Ist ein konstruktiver Sonnenschutz aufgrund von äußeren Faktoren nicht möglich, wie dies zum Beispiel im urbanen Raum häufig der Fall ist, wird idealerweise auf den außenliegenden Sonnenschutz zurückgegriffen. Dazu zählen etwa die Fensterläden, Rollläden, außenliegenden Jalousien oder Rollos, Raffstores, Markisen sowie Sonnensegel. Die Anwendungsgebiete sind vielfältig, individuell anpassbar und sowohl manuell als auch elektrisch steuerbar.
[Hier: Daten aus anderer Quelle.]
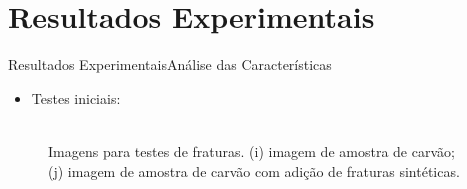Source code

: \documentclass{beamer}
\begin{document}
\section{Resultados Experimentais}

\begin{frame}{Resultados Experimentais}{Análise das Características}
    
    \begin{itemize}
        \item Testes iniciais:
    \end{itemize}
        
    \begin{figure}[!htb]
    \centering
     \hspace*{0.1cm}
    \\
    \scriptsize{Imagens para testes de fraturas. (i) imagem de amostra de carvão; (j) imagem de amostra de carvão com adição de fraturas sintéticas.}
    \label{fig:img_testes}
    \end{figure}
\end{frame}
\end{document}
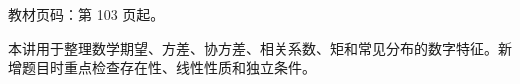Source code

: 
\begin{knowledgeBox}
教材页码：第 103 页起。

本讲用于整理数学期望、方差、协方差、相关系数、矩和常见分布的数字特征。新增题目时重点检查存在性、线性性质和独立条件。
\end{knowledgeBox}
All jene Sonnenschutzsysteme bieten den Vorteil, dass das Objekt von außen abgeschirmt und somit einer Wärmeübertragung durch Konvektion nachhaltig vorgebeugt werden kann, kurzum: die Hitze bleibt draußen. Aus diesem Grund gilt der außenseitige Sonnenschutz als besonders effektiv. Er ist jedoch vergleichsweise teuer in der Anschaffung und Wartung, da aufgrund eines witterungsbedingten Verschleißes und einer erhöhten Verschmutzung größere Investitions- und Betriebskosten anfallen können.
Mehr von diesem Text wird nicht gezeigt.